Abstract

The energy demand of embedded systems is crucial and typically dominated by the memory subsystem. Off-the-shelf MCU platforms usually offer a wide range of memory configurations in terms of overall memory size, which may differ in the number of memory banks provided. Split memory banks have the potential to optimize energy demand, but this often remains unused in available hardware due to a lack of power management support or require significant manual effort to leverage the benefits of split-banked memory architectures. This paper proposes an approach to solve the challenge of integrating fine-grained power management support automatically, by a combined hardware/software solution for future off-the-shelf platforms. We present a method to efficiently search for an optimized code and data mapping onto the modules of split memory banks to maximize the idle times of all memory modules. To non-invasively put memory modules into sleep mode, a PC-driven power management controller (PMC) autonomously triggers transitions between power modes during embedded software execution.

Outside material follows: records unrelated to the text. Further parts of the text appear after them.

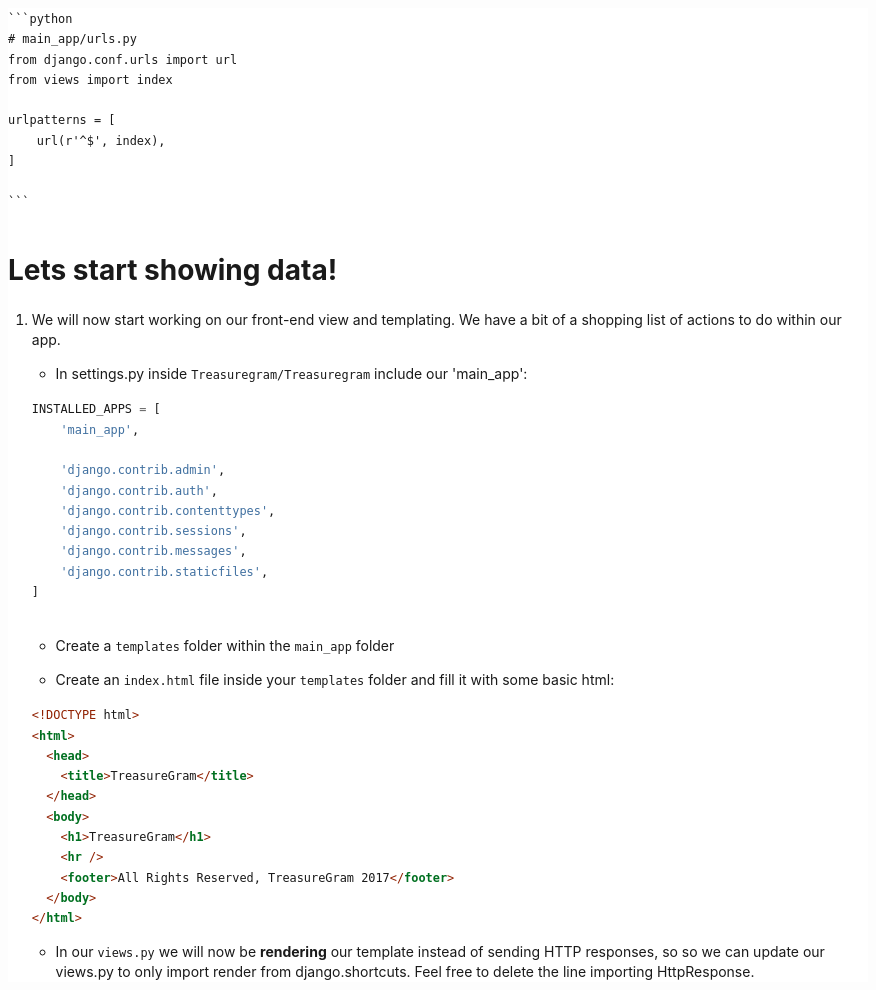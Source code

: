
 	```python
	# main_app/urls.py
	from django.conf.urls import url
	from views import index
	
	urlpatterns = [
	    url(r'^$', index),
	]

	```
	
	
# Lets start showing data!
	
1.  We will now start working on our front-end view and templating.   We have a bit of a shopping list of actions to do within our app.  

	- In settings.py inside `Treasuregram/Treasuregram` include our 'main_app':
		
		
	```python
	INSTALLED_APPS = [
		'main_app',
			
		'django.contrib.admin',
		'django.contrib.auth',
		'django.contrib.contenttypes',
		'django.contrib.sessions',
		'django.contrib.messages',
		'django.contrib.staticfiles',
	]
		
	```
	
	- Create a `templates` folder within the `main_app` folder

	- Create an `index.html` file inside your `templates` folder and fill it with some basic html:
	
	```html
	<!DOCTYPE html>
	<html>
	  <head>
		<title>TreasureGram</title>
	  </head>
	  <body>
        <h1>TreasureGram</h1>
        <hr />
        <footer>All Rights Reserved, TreasureGram 2017</footer>
	  </body>
    </html>

	```
	
	- In our `views.py` we will now be **rendering** our template instead of sending HTTP responses, so so we can update our views.py to only import render from django.shortcuts.  Feel free to delete the line importing HttpResponse.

The evaluation of our optimization flow demonstrates that memory mappings can be explored in seconds, including the generation of the necessary PMC configuration and linker scripts. The application of PC-driven power management enables active memory modules to remain in light sleep mode for approximately 13% to 86% of the execution time, depending on the workload and memory configuration. This results in overall power savings of up to 24% in the memory banks, in terms of static and dynamic power.